20 years after the fall of the Berlin Wall, we sum up the development of conceptual and socially oriented art in Leipzig since the end of the nineties. Three consecutive exhibitions bring together 28 artists, graphic designers and collectives. We call for a nuanced discussion on the societal change and its artistic resonance in the second decade after Germany’s reunification. For the first time, this chapter of most recent German art is explored in an exhibition series that regroups essential positions and artworks.

The generation we address manages to overcome the dichotomy of political blocs, since it has been experiencing ignorance, ideological stubbornness and genuine solidarity in all camps. Moreover, amidst the drastic social and cultural conversions following the peaceful revolution in Leipzig’s streets, these artists have been sharing the disorientation, the remaining hope and the growing skepticism of many. In 1997, documenta X looked back on the politicization of art since the sixties. Simultaneously, Leipzig-based artists were establishing links to international (Western) artistic developments of the postwar period that had been missing till then. By doing so, they questioned whether Abstraction, Pop Art, Minimalism, Conceptual Art and Institutional Critique could contribute to a modified societal situation. The result is a remarkable variety of artistic vocabularies with a critical stance. Its diversity rejects any notion of a local school or style, even though numerous collaborations in debate and production confirm a great sense of solidarity within this scene over the years.

Three exhibition chapters take the perspective of Richard Rorty’s political philosophy in order to raise key issues of the advanced reunification process that have been occurring in contemporary art from Leipzig. As a pragmatist, Rorty saw no point in separating reality from representation; the world ‘as it really is’ from its ‘mere description’. Rather, he distinguished those descriptions of reality that would inspire and encourage a liberal democracy from others that would not. This is what his “Antirepresentationalism” stands for. It radically politicizes philosophy giving the quest for solidarity priority over the quest for cognition. Since Rorty did not apply this call for solidarity to the visual arts, our exhibition inquires the possible outcome of such an application.
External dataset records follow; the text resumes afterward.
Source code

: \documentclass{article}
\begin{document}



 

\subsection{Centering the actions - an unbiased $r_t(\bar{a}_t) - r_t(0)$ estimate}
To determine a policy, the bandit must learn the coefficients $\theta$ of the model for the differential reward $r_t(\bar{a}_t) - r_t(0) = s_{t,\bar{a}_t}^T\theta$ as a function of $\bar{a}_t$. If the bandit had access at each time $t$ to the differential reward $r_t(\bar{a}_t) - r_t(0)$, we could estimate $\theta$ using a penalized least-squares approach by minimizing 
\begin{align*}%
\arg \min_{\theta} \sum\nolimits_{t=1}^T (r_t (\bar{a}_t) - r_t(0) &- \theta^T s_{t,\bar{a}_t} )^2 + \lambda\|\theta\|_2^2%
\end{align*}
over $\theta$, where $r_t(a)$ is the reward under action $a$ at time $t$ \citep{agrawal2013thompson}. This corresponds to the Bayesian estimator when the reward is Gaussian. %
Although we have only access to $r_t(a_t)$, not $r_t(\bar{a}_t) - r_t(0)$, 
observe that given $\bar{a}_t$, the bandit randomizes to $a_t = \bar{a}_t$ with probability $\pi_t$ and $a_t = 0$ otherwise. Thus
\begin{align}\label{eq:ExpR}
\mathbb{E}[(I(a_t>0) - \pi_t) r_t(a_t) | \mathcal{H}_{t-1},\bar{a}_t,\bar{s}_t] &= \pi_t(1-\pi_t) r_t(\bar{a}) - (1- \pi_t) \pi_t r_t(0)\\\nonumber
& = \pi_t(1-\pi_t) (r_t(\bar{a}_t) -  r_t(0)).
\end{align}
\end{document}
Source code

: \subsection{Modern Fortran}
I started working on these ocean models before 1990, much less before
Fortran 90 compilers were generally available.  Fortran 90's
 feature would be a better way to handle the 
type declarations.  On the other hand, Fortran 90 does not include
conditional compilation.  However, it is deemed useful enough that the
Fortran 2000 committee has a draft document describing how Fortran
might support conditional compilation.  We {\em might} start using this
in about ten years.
With ANTIREPRESENTATIONALISM we inaugurated our gallery spaces in a new building by Berlin-based architect Brandlhuber at Brunnenstrasse 9 in Berlin-Mitte. Around 5000 visitors saw the show between September 2009 and January 2010.

Part 1: Politics of Redescription

With Peggy Buth, Markus Dressen, Till Gathmann, Lina Grumm, Bertram Haude, Ramon Haze (Andreas Grahl, Holmer Feldmann), Thomas Lüer, Mario Pfeifer, Ulrich Polster, Tilo Schulz, Tina Schulz, spector cut+paste, Christoph Weber, Clemens von Wedemeyer, Arthur Zalewski, Tobias Zielony

ANTIREPRESENTATIONALISM takes up the proposal of the American philosopher Richard Rorty, which states that we should trade in our pursuit of truth and objectivity for an ability to empathize and a passion for social advancement. Rather than wondering whether or not our representations of reality are correct, we should insead examine our sense of solidarity.

POLITICS OF REDESCRIPTION, the first chapter of our exhibition trilogy, assembles works and projects that understand history as a matter of viewpoints and show that viewpoints change. The fact that the past looks different depending on where we stand makes it a political issue. Social cohesion has been redescribed differently ever since the East-West confrontation came to an end in 1989. The debates about a ‚correct‘ view of the past, for example the daily life in the GDR or Socialism‘s fate, often strive for a common viewpoint. But there is no such viewpoint from which the past looks similar to all.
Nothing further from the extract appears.